The U.S. Environmental Protection Agency has published a compliance guide to accompany its recent methylene chloride rule. The rule, finalized in April, bans most uses of the popular but dangerous solvent.

The guide is intended to help those who manufacture, process, distribute, use, or dispose of methylene chloride comply with the new regulations. Importantly for research laboratories, the guide details how these facilities can comply with EPA’s Workplace Chemical Protection Program (WCPP).

The WCPP includes a set of requirements intended to reduce worker exposure to methylene chloride. However, since the EPA first proposed the program in 2023, academics and staff from the university’s Environmental Health and Safety (EH&S) department have raised concerns about many of its elements.

In particular, they are critical of the provision that testing laboratories must conduct initial and periodic exposure monitoring, something such facilities are not required to do under current regulations such as the Occupational Safety and Health Administration’s Laboratory Standard unless they exceed exposure limits.

At least one small institution has responded to the regulations by opting to phase out methylene chloride from its research and teaching labs. Several academic scientists have said they are considering doing the same. Laura Dwyer, a chemistry lab coordinator at the University of Mount Union, told C&EN she is waiting for the EPA to issue clear guidance before deciding what to do.

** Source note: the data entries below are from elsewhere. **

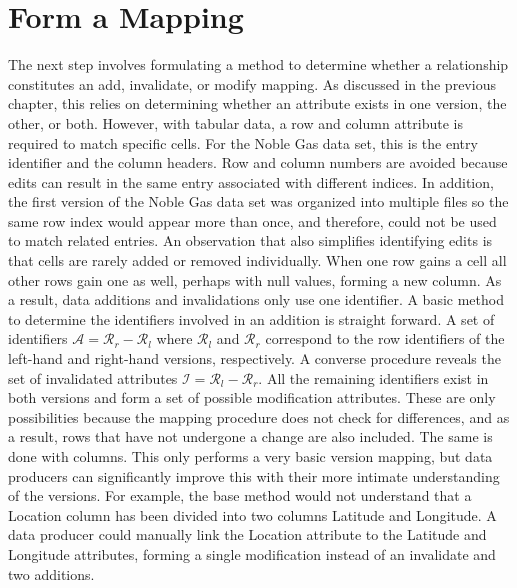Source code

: \section{Form a Mapping} \label{mapping}

The next step involves formulating a method to determine whether a relationship constitutes an add, invalidate, or modify mapping.
As discussed in the previous chapter, this relies on determining whether an attribute exists in one version, the other, or both.
However, with tabular data, a row and column attribute is required to match specific cells.
For the Noble Gas data set, this is the entry identifier and the column headers.
Row and column numbers are avoided because edits can result in the same entry associated with different indices.
In addition, the first version of the Noble Gas data set was organized into multiple files so the same row index would appear more than once, and therefore, could not be used to match related entries.
An observation that also simplifies identifying edits is that cells are rarely added or removed individually.
When one row gains a cell all other rows gain one as well, perhaps with null values, forming a new column.
As a result, data additions and invalidations only use one identifier.
A basic method to determine the identifiers involved in an addition is straight forward.
A set of identifiers \(\mathcal{A} = \mathcal{R}_{r} - \mathcal{R}_{l}\) where \(\mathcal{R}_{l}\) and \(\mathcal{R}_{r}\) correspond to the row identifiers of the left-hand and right-hand versions, respectively.
A converse procedure reveals the set of invalidated attributes \(\mathcal{I} = \mathcal{R}_{l} - \mathcal{R}_{r}\).
All the remaining identifiers exist in both versions and form a set of possible modification attributes.
These are only possibilities because the mapping procedure does not check for differences, and as a result, rows that have not undergone a change are also included.
The same is done with columns.
This only performs a very basic version mapping, but data producers can significantly improve this with their more intimate understanding of the versions.
For example, the base method would not understand that a Location column has been divided into two columns Latitude and Longitude.
A data producer could manually link the Location attribute to the Latitude and Longitude attributes, forming a single modification instead of an invalidate and two additions.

EH&S staff waiting for a clear compliance guide are unlikely to be pleased, according to Kristi Ohr, associate director of academic safety at the University of Massachusetts Amherst. “I don’t think it says anything beyond what the regulation itself already says,” Ohr says. “I think most people were hoping for more specific language,” especially on exposure monitoring.

Large institutions with large EH&S offices well-versed in exposure monitoring should be able to interpret the new guidelines, Ohr says. Small schools, on the other hand, likely won’t have the necessary expertise on campus.

“Having a clear idea that ‘this is what you need to do’ would be good for them,” he says. Otherwise, they’ll have to outsource those services, which can be expensive.